E a che punto del tuo percorso è nato il progetto del film “Bangla”?
Il progetto è nato durante il mio percorso universitario, quando ho avuto la possibilità di collaborare con la Rai per un servizio di “Nemo – Nessuno escluso” in cui, insieme all’autore Francesco Mendozi, ho realizzato un piccolo cortometraggio che raccontava un po’ la mia storia personale, la mia religione e le difficoltà di vivere in Italia quando sei un ragazzo di seconda generazione. Dopo la messa in onda, Emanuele Scaringi, che si occupa dello sviluppo dei progetti alla Fandango, mi ha proposto di scrivere una storia dalla quale è poi nato il progetto di “Bangla”.

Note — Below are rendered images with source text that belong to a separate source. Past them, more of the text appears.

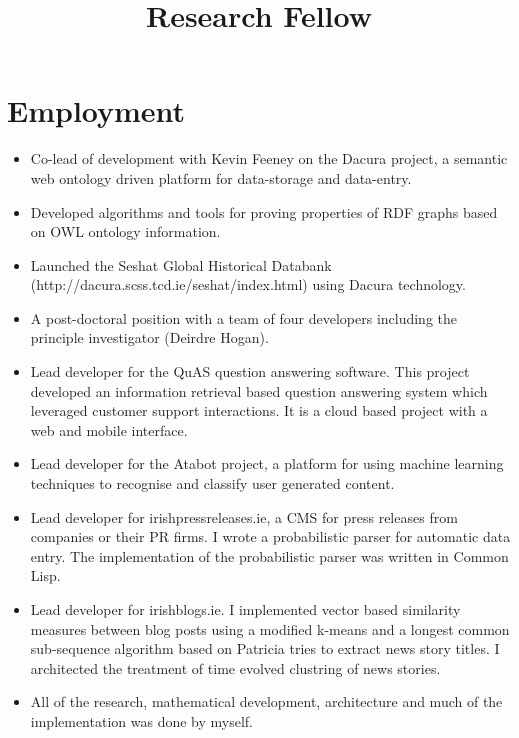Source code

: \documentclass[a4paper,11pt]{moderncv}
\title{Research Fellow}
\begin{document}
\maketitle

\section{Employment}

{
  \begin{itemize}
  \item Co-lead of development with Kevin Feeney on the Dacura project, a semantic web ontology driven platform for data-storage and data-entry.
  \item Developed algorithms and tools for proving properties of RDF graphs based on OWL ontology information.
  \item Launched the Seshat Global Historical Databank (http://dacura.scss.tcd.ie/seshat/index.html) using Dacura technology.
  \end{itemize}
}

{
  \begin{itemize}
  \item A post-doctoral position with a team of four developers including the principle investigator (Deirdre Hogan).
  \item Lead developer for the QuAS question answering software. This project developed an information retrieval based question answering system which leveraged customer support interactions. It is a cloud based project with a web and mobile interface.
  \item Lead developer for the Atabot project, a platform for using machine learning techniques to recognise and classify user generated content.
  \end{itemize}
}

{
  \begin{itemize}
  \item Lead developer for irishpressreleases.ie, a CMS for press releases from companies or their PR firms. I wrote a probabilistic parser for automatic data entry. The implementation of the probabilistic parser was written in Common Lisp.
  \item Lead developer for irishblogs.ie. I implemented vector based similarity measures between blog posts using a modified k-means and a longest common sub-sequence algorithm based on Patricia tries to extract news story titles. I architected the treatment of time evolved clustring of news stories. 
  \item All of the research, mathematical development, architecture and much of the implementation was done by myself.
  \end{itemize}
}
\end{document}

Ecco, parlando appunto del Bangla, questo personaggio fittizio ricorre spesso nelle tue storie, per esempio appare anche nel tuo corto “Caricabatterie”. Che cosa rappresenta il Bangla per te? È una voce narrante o una maschera che hai creato?
Il Bangla è innanzitutto un luogo comune che noi, nel film, abbiamo voluto esagerare anche facendo del black humour e usando una comicità “politicamente scorretta” tipica degli anni ’60, una cosa che un po’ si era persa nel tempo. In film precedenti, il Bangla è lo stereotipo dell’immigrato, volto a metterne in evidenza solo gli aspetti più denigranti. Ma nel nostro film, abbiamo voluto giocare con questa immagine, soprattutto sfruttando l’idea comune del Bangla come il negozio dove uno si va a comprare la birra quando i supermercati sono chiusi. Nell’immaginario collettivo c’è quindi una simpatia per il Bangla che fa anche molto ridere e che permette di scherzarci sopra.
E ti sei divertito a giocare con questi stereotipi? O è stato difficile?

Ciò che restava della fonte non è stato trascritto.